El 14 de marzo de 1892 ve la luz el primer número del periódico Patria. Si el Partido Revolucionario Cubano es la gran obra política de José Martí, Patria es la culminación de su trayectoria en los medios de comunicación impresos de su tiempo. Hombre de la imprenta, tanto por su condición de periodista como por la de editor, traductor y escritor, a ella se deberá ahora con más empeño que nunca. Patria surge “de la voluntad y con los recursos de todos los revolucionarios cubanos y puertorriqueños conocidos en Nueva York”. [1]
A la cabeza de una plana de a cuatro columnas, todas henchidas de una literatura bizarra, destaca el título del periódico en altas, en una tipografía de palo seco, sin base (sans serif). Diseñada a inicios de siglo por el inglés Robert Thorne, esta tipografía recibe el influjo de la práctica publicitaria relacionada con la pintura de rótulos, la cual terminó por estandarizar los rasgos de las letras, dándole a los palos finos el mismo calibre que a los gruesos, con el consiguiente ahorro de tiempo y trabajo.
Su concepción fue tan novedosa como inesperada y revolucionaria, lo que desconcertó al sector tipográfico de la época, que la subestimó. De ahí que, por la cronología, se la relacionara con el no menos controversial movimiento romántico, de donde deriva el carácter peyorativo y hasta arbitrario de los nombres con que se la identificó: Antigua y Grotesca. Estas particularidades de la tipografía de palo seco, y su consiguiente ruptura con las familias clásicas, no las pasó por alto el espíritu racionalista y tecnológico del siguiente siglo, siendo reivindicada por el movimiento que en diseño se conoce como Nueva Tipografía.

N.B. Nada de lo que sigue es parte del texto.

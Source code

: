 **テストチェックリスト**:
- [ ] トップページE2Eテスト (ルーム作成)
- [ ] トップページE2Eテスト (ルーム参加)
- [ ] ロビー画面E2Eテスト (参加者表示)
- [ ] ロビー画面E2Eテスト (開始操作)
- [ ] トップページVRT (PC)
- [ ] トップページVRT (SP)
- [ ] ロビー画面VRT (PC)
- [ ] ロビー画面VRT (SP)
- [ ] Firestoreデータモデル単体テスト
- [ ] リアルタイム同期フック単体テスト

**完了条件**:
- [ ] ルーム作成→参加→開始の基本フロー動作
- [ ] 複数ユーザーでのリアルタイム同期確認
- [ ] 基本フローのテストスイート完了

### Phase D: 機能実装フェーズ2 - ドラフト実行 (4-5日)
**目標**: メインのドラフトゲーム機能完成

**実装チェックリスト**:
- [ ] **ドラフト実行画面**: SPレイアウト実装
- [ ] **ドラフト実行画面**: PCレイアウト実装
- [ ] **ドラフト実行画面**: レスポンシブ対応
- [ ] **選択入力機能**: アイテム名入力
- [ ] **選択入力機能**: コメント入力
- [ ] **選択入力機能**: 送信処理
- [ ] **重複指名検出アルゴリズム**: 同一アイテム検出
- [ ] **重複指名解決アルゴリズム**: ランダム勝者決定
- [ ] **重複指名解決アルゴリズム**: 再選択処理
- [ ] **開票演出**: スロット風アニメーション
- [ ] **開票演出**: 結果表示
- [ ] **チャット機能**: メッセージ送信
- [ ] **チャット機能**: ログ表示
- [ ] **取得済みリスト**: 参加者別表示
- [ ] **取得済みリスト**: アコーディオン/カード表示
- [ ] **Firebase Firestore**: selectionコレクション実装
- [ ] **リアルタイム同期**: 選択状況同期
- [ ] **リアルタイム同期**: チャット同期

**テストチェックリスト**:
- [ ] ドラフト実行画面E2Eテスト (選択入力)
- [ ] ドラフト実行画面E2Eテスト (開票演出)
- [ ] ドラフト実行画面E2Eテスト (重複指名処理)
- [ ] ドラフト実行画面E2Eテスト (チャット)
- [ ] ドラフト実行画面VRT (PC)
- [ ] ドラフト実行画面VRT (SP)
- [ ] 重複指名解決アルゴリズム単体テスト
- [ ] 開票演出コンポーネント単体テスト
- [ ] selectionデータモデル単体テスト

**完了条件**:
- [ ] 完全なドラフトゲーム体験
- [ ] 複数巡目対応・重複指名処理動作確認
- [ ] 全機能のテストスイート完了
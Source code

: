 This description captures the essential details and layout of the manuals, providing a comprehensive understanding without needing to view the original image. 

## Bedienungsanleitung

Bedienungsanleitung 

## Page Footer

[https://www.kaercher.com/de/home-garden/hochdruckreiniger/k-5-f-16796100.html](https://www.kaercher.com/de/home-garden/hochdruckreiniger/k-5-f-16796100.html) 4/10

No sabemos hasta qué punto los diseñadores-impresores llamados a crear la imagen de identidad de Patria tuvieron en cuenta este aspecto propiamente ideoestético de la tipografía seleccionada. Tampoco Martí, ni colaborador alguno ha dado testimonio al respecto. No obstante, sea cual fuere la causa de su elección, fue la mejor… Salvo el punto, de evidente sesgo antañón, y que también aparece en los títulos de los dos primeros periódicos hechos en su juventud por Martí: El Diablo Cojuelo y La Patria Libre, ambos publicados en La Habana, en 1869. En cuanto a su uso en el titular, todo parece apuntar a la ortodoxia ortográfica de una rutina de trabajo que venía desde la imprenta colonial, cuando los títulos de los libros y folletos eran demasiado descriptivos, por lo que llevaban en cubierta una puntuación similar a la del texto.
Este criterio de diseño fue cayendo en desuso ante la dinámica que a los impresos le impuso el desarrollo de los medios de comunicación. Aunque, como todo proceso evolutivo, los cambios fueron imponiéndose gradualmente. A fines de la primera mitad del siglo XIX, todavía un número importante de periódicos estadounidenses hacían uso del punto al final del título, como el tabloide sensacionalista The Herald, de Nueva York.

Asimismo, importantes periódicos de este país usaron en sus titulares tipografías clásicas, amén de aquellas otras que dieron en imitar la escritura gótica, cual garante de una tradición y prestigio que los involucraba conceptualmente con el revival dominante en el diseño gráfico inglés, del que fuera entonces su máximo exponente William Morris, fundador del Arts and Crafts. Ejemplo de ello sería el titular en tipografía gótica del periódico The New York Times, a imitación, por supuesto, del referente más ilustre, The Times de Londres. De ahí, pues, la novedad y significación ideológica y estética de la tipografía de palo seco empleada en el título del periódico martiano, por la cual se desmarcó de la tradición de diseño anglosajona dominante entonces en el periodismo estadounidense.
Es de destacar, por último, que a la muerte de Martí, y asumir Enrique José Varona la dirección de Patria, el ya anacrónico punto final se sustituyó por dos estrellas de cinco puntas a ambos lados del título, lo que ocurrió a partir del número 279, del 2 de septiembre de 1896. Mientras que en las postrimerías, Patria concluye sin las citadas estrellas, y aunque mantuvo la tipografía de palo seco, esta aparece en una nueva versión con base, tal y como se observa en el número 522 y último de la emblemática publicación, correspondiente al 31 de diciembre de 1898. “Patria es humanidad”.
¡Hasta la gráfica siempre!
Notas:
[1] José Martí. “Patria: no órgano”, en Patria, 19 de marzo de 1892. O. C., t. 1, p. 337.